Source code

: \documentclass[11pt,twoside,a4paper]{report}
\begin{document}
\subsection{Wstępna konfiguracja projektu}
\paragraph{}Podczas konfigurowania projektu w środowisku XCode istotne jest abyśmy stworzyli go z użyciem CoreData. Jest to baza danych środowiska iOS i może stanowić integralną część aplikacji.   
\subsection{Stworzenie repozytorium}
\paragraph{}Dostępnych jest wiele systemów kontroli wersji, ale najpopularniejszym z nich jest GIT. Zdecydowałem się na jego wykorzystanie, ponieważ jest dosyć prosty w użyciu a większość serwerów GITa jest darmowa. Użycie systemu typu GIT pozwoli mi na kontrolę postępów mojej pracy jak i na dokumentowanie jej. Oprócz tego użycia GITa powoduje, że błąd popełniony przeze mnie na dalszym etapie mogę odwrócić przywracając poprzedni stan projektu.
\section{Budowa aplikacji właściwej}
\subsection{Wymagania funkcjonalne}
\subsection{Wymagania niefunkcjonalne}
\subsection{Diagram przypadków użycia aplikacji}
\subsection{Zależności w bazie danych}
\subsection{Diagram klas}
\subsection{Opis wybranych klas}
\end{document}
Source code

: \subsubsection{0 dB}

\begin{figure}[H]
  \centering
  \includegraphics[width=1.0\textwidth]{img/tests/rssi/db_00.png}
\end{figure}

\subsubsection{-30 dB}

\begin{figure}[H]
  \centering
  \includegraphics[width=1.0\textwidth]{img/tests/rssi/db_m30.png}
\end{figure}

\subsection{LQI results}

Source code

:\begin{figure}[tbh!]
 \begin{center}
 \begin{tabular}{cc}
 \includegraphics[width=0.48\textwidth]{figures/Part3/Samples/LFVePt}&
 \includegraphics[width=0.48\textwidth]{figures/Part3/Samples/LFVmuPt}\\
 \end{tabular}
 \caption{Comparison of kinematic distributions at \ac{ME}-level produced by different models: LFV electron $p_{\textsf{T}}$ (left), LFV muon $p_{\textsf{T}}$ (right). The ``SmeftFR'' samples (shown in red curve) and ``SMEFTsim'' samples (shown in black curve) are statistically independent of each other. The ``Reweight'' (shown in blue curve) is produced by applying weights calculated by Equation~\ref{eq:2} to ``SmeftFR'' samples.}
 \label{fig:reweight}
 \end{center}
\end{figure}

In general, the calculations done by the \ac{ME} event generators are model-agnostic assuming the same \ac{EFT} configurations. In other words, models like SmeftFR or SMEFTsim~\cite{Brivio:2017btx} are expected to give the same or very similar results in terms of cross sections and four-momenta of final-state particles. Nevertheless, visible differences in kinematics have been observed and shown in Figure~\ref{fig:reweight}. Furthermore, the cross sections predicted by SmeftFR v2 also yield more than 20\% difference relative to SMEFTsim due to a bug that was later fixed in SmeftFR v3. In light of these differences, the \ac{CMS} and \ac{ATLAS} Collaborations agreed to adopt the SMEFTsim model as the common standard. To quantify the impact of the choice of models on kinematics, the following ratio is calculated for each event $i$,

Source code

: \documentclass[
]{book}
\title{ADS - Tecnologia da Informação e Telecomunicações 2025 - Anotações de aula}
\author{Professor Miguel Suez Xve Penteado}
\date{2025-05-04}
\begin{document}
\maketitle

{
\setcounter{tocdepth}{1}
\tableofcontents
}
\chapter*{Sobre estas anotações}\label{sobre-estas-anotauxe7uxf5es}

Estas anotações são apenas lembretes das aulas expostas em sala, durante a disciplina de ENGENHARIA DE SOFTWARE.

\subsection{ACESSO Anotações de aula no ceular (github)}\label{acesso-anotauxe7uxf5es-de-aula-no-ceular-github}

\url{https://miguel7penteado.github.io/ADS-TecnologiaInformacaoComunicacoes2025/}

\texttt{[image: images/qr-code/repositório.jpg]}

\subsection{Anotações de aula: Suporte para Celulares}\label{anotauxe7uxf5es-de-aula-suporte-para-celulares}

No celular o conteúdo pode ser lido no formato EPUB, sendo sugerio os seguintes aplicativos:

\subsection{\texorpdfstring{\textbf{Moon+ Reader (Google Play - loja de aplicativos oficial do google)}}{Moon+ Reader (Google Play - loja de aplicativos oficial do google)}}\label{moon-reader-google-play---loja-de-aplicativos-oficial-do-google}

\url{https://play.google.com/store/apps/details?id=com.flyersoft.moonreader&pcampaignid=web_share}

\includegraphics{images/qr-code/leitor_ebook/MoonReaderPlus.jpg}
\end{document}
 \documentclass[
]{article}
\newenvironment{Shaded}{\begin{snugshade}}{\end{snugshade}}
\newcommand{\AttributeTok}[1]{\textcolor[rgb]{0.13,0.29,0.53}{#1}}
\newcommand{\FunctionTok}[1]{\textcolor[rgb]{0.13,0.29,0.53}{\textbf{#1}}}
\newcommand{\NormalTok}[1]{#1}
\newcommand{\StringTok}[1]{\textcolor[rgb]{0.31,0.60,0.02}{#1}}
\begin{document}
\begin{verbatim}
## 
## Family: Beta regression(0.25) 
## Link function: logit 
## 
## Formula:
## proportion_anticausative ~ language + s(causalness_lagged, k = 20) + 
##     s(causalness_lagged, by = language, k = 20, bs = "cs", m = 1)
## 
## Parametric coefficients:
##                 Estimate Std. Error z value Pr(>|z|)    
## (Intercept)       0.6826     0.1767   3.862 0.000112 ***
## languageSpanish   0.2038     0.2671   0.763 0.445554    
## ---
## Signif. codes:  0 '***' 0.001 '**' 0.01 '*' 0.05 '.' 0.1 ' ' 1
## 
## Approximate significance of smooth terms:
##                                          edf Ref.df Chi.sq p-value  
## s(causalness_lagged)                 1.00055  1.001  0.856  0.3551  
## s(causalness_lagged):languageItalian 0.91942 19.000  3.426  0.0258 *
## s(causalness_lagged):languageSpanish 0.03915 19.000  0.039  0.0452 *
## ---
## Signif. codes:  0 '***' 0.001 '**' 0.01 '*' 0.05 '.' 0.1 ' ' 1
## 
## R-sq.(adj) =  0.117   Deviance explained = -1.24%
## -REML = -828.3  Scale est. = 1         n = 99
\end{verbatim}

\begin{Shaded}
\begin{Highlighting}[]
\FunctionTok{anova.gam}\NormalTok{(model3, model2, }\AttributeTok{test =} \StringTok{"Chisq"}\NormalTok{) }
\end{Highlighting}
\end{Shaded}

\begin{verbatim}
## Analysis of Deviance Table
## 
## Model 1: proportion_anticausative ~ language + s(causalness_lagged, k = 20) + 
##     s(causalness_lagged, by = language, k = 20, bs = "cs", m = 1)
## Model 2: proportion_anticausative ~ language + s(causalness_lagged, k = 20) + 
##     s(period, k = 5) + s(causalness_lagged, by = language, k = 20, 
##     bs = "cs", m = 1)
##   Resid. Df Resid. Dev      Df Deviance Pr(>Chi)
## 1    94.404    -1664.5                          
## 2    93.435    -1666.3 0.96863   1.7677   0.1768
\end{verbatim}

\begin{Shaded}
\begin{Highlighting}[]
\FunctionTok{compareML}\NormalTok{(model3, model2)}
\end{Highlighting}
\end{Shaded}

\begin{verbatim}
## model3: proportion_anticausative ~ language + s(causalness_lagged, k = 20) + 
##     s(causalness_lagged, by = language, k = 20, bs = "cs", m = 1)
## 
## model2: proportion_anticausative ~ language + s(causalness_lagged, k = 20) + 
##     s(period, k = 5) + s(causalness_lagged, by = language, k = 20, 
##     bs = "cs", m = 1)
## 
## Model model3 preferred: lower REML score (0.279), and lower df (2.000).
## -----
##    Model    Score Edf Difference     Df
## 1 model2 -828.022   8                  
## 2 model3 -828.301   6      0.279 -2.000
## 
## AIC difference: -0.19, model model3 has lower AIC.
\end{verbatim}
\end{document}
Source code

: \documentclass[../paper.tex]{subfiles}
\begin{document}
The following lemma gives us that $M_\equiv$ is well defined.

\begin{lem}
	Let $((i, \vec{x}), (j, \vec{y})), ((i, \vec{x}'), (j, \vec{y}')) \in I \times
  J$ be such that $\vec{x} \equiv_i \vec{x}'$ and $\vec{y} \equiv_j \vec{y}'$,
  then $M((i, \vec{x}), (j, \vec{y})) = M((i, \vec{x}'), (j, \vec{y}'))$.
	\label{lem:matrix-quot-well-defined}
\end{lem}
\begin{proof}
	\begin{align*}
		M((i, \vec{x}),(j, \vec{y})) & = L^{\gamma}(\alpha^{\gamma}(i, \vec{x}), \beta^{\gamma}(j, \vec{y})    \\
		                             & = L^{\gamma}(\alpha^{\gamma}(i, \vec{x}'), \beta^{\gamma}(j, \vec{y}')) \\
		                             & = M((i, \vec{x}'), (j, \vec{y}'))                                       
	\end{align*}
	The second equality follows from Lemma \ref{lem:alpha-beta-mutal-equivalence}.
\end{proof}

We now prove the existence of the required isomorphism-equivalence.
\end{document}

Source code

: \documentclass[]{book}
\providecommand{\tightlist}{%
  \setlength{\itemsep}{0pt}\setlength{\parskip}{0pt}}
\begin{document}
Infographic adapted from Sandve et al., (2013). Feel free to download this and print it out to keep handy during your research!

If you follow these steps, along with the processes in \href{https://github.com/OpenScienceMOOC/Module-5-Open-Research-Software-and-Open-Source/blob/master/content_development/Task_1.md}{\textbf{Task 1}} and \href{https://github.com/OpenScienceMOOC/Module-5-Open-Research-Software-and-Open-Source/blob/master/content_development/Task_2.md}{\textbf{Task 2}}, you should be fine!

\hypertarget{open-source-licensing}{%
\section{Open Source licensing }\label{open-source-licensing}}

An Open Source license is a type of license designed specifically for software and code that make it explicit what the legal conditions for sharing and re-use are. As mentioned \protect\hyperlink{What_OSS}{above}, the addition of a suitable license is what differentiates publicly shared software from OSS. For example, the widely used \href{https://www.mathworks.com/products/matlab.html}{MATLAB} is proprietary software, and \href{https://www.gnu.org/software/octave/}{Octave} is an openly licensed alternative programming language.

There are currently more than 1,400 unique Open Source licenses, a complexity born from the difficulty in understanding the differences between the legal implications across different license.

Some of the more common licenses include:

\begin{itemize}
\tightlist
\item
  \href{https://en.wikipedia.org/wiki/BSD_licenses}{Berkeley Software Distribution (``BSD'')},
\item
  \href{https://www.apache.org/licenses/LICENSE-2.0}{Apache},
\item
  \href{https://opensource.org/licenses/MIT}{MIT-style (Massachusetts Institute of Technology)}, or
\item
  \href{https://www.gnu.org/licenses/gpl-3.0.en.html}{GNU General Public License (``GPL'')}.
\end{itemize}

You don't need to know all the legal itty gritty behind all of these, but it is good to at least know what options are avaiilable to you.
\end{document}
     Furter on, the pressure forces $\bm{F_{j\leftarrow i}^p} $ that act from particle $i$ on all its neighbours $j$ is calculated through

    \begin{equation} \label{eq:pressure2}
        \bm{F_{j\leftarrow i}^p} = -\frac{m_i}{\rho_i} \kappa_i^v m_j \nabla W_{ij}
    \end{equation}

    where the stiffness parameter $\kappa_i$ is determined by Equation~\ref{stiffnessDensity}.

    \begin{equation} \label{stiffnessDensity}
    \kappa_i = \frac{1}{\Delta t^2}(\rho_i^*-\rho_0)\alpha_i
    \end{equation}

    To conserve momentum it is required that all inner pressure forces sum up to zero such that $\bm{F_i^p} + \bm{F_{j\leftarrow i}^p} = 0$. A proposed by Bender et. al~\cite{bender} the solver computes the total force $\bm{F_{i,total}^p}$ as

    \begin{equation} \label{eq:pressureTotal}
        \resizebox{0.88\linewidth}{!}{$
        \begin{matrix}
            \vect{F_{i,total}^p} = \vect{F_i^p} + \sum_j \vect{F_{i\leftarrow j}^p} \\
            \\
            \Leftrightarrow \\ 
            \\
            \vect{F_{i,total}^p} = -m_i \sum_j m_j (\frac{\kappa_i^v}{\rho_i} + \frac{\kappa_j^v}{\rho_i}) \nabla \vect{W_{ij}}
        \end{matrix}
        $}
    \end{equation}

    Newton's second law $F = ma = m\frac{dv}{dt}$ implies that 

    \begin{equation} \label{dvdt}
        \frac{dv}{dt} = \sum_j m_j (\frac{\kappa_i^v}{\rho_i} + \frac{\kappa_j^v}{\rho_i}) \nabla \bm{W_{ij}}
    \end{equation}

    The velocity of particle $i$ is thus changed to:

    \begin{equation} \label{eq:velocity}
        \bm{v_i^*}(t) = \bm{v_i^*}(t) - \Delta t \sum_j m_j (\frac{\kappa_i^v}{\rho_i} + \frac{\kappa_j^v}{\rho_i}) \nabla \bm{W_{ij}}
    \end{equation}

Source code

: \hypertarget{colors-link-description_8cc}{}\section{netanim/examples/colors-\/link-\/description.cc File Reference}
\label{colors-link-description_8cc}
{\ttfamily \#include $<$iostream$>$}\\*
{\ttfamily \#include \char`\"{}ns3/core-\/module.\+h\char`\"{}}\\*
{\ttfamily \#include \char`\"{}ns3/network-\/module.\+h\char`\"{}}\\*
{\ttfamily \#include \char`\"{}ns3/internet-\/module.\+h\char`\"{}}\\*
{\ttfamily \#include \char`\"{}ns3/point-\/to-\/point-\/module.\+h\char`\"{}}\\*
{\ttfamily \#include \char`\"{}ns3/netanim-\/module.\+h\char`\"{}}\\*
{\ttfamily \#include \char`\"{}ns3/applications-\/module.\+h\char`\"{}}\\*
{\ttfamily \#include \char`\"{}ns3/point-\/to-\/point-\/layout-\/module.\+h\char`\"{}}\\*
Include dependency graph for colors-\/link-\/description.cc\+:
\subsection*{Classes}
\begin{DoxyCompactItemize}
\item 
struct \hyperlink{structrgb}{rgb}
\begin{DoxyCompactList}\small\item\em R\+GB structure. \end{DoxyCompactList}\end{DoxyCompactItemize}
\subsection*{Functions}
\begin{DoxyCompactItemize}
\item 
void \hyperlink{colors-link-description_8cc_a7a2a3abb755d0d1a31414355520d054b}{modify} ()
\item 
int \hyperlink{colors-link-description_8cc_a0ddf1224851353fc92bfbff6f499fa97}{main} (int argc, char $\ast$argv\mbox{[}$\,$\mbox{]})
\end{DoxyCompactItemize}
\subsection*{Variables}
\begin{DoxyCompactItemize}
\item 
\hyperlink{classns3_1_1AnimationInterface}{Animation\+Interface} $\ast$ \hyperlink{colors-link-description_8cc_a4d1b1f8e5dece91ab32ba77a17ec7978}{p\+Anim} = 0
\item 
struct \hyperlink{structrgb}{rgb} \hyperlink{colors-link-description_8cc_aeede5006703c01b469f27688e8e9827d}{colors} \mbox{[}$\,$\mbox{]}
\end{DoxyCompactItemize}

WORK TASK
Every line of the listing that includes the word "Diagram" must be copied.

THE ANSWER
\subsection{Diagram przypadków użycia aplikacji}
\subsection{Diagram klas}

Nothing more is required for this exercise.